Column:

'Eagle Eye' good, not great

Published Sept. 29, 2008

At the beginning of the trailer for "Eagle Eye," a man enters his apartment to find it filled with stolen weapons. A woman calls him, calls him by name in a steady voice and tells him he has 30 seconds to get out before the FBI apprehends him. There's no voiceover, no dialogue - nothing to remove us from the character we've just met. It's a beautiful example of how to set up a wrong-man thriller, and it's a shame that the full movie didn't follow its lead. That's how things go with "Eagle Eye," a good movie that could have been a great one.

There's little to discuss, plot-wise, in a film that keeps so much to its chest, but the basics involve a shiftless 20-something named Jerry (Shia LaBeouf) who is set up by a mysterious voice and forced to do things that make him a federally wanted man. Eventually he meets a young single mother, Rachel (Michelle Monaghan), who's also under the voice's control - it has promised to derail the train her son is riding unless she does what she's told. They quickly learn that the voice, referred to only as "She," is able to manipulate the cell phones, cameras and power grids around them to make sure they stay in line, working toward a plan they don't understand.

That's all that can be divulged without unraveling the story completely. Suffice to say that if one is able to suspend disbelief on one crucial point, it all seems internally consistent. The execution, though, is worth mentioning. The film, unlike its trailer, just tells us too much. Obvious influences like Hitchcock's "North by Northwest" keep viewers as in the dark as their wrongly accused heroes, but "Eagle Eye" shoehorns a prologue, a blunt Middle Eastern set-piece, into the opening credits before we even meet Jerry and Rachel. The truly disorienting tone of the trailer is replaced by hazy, ill-fitting government overtones. When we finally get to the phone call, its power is sapped by the slow build of the opening scene.

Another problem crops up when there's action for the camera to follow. "Eagle Eye" sets up some imaginative, original set-pieces, including one at - and on - an airport baggage sorter, but Caruso is a member of that inexplicable fraternity of directors who think that people shake their heads violently when an action scene is set before them. Call it Bourne syndrome: Instead of watching these intricately choreographed scenes unfold, we have to fight the feeling of nausea through them, with cuts occurring seemingly at random. There's the feeling, throughout, that Caruso has bitten off more than he can chew.

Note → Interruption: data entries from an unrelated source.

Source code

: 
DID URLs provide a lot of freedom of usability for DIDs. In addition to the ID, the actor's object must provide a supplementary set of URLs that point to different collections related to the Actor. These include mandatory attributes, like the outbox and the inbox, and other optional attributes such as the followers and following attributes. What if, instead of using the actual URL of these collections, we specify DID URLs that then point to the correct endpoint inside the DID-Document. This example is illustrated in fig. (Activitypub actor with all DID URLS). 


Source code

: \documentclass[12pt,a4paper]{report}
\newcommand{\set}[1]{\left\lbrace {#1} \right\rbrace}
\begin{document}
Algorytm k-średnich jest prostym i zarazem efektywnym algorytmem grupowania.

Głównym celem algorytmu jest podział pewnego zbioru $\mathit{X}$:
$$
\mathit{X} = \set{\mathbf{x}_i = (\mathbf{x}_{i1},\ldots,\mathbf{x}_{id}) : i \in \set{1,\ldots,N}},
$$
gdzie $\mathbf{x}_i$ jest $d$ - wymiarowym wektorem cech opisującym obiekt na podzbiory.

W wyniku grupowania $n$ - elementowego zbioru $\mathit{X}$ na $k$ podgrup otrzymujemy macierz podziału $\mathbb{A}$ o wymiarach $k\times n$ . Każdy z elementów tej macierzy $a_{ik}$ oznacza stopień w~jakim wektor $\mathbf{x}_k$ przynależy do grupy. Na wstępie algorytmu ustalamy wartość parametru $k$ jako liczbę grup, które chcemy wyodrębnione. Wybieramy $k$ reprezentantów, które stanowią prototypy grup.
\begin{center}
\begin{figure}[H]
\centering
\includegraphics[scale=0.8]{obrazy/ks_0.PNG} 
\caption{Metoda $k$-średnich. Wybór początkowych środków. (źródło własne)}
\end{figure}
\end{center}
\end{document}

The movie's saving grace, in addition to its concept, is its performances. Shia LaBeouf, in particular, continues to establish himself as this generation's William Powell, always trying to remain at an ironic distance but never quite able to do it. Whether he's bluffing in poker or attempting to pose as a White House security guard, Jerry's unable to be quite as smooth and detached as he'd like.

But the problem is not that this isn't a good movie - it's that it could've been so much better. One finds oneself looking at the trailer, and at producer Steven Spielberg, and thinking about what might have been.